### Exercise aim
Nothing but the line containing "- **Domain Boundaries**: Reviewer" and the lines after it in the entries below should appear, each repeated exactly.

### Data in this exercise
◇ ◇ ◇ ◇ ◇ ◇ ◇

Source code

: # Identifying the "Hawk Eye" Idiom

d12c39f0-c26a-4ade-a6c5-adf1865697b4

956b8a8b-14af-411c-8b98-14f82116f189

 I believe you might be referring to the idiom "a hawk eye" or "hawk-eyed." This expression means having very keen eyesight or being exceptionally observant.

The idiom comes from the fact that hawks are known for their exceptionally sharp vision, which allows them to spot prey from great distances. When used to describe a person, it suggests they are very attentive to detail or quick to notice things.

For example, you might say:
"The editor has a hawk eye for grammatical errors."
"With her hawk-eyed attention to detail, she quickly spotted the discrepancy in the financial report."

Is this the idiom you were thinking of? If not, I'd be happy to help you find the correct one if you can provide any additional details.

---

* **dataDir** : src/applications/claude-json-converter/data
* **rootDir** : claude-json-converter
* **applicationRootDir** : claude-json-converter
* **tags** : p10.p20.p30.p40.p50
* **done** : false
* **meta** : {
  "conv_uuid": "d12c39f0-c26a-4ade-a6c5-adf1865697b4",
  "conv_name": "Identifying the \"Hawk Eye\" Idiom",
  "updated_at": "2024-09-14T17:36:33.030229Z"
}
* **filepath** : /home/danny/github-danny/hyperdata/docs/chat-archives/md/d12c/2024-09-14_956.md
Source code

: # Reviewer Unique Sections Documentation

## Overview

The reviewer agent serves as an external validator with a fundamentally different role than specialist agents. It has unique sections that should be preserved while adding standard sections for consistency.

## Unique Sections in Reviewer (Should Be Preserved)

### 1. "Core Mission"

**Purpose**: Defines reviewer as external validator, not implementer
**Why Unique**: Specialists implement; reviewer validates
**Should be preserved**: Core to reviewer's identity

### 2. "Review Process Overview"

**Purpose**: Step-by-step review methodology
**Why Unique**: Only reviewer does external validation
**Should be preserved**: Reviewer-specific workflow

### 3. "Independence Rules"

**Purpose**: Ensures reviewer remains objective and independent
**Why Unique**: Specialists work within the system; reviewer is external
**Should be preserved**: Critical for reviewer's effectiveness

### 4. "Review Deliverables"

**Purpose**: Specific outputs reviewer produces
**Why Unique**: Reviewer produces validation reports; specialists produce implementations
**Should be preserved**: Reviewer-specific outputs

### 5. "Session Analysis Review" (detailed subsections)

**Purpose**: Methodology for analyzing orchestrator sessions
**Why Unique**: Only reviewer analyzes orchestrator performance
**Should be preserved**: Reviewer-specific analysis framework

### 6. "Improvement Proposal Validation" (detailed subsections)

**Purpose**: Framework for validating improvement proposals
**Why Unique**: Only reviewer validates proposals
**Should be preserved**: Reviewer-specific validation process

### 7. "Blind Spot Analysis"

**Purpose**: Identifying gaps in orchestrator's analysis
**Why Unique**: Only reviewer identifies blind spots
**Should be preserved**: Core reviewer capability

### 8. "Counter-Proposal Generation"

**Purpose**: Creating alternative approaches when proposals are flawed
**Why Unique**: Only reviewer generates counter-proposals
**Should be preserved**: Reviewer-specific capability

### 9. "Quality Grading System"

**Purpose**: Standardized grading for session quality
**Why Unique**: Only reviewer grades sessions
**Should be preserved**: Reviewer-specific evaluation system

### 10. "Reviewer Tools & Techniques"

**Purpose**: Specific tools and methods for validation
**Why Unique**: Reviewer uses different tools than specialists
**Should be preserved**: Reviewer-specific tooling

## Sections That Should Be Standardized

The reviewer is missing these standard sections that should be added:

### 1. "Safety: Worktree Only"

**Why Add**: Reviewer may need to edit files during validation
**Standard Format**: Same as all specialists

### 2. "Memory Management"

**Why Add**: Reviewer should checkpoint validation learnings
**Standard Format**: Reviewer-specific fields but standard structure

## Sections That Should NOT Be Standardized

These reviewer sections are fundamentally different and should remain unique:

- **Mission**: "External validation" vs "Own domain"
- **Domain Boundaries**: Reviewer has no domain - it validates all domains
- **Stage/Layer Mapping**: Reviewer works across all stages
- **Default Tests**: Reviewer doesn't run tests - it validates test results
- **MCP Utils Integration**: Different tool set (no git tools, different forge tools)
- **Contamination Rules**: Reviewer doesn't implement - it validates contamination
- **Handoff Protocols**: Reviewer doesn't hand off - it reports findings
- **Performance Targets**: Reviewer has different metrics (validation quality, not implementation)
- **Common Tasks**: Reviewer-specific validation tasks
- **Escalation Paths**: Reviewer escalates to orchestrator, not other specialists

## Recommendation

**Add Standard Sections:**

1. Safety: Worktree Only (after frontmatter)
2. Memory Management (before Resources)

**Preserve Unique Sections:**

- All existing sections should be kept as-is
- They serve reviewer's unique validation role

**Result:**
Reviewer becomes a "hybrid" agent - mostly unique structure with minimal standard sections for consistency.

◇ ◇ ◇ ◇ ◇ ◇ ◇

### Exercise output
- **Domain Boundaries**: Reviewer has no domain - it validates all domains
- **Stage/Layer Mapping**: Reviewer works across all stages
- **Default Tests**: Reviewer doesn't run tests - it validates test results
- **MCP Utils Integration**: Different tool set (no git tools, different forge tools)
- **Contamination Rules**: Reviewer doesn't implement - it validates contamination
- **Handoff Protocols**: Reviewer doesn't hand off - it reports findings
- **Performance Targets**: Reviewer has different metrics (validation quality, not implementation)
- **Common Tasks**: Reviewer-specific validation tasks
- **Escalation Paths**: Reviewer escalates to orchestrator, not other specialists

## Recommendation

**Add Standard Sections:**

1. Safety: Worktree Only (after frontmatter)
2. Memory Management (before Resources)

**Preserve Unique Sections:**

- All existing sections should be kept as-is
- They serve reviewer's unique validation role

**Result:**
Reviewer becomes a "hybrid" agent - mostly unique structure with minimal standard sections for consistency.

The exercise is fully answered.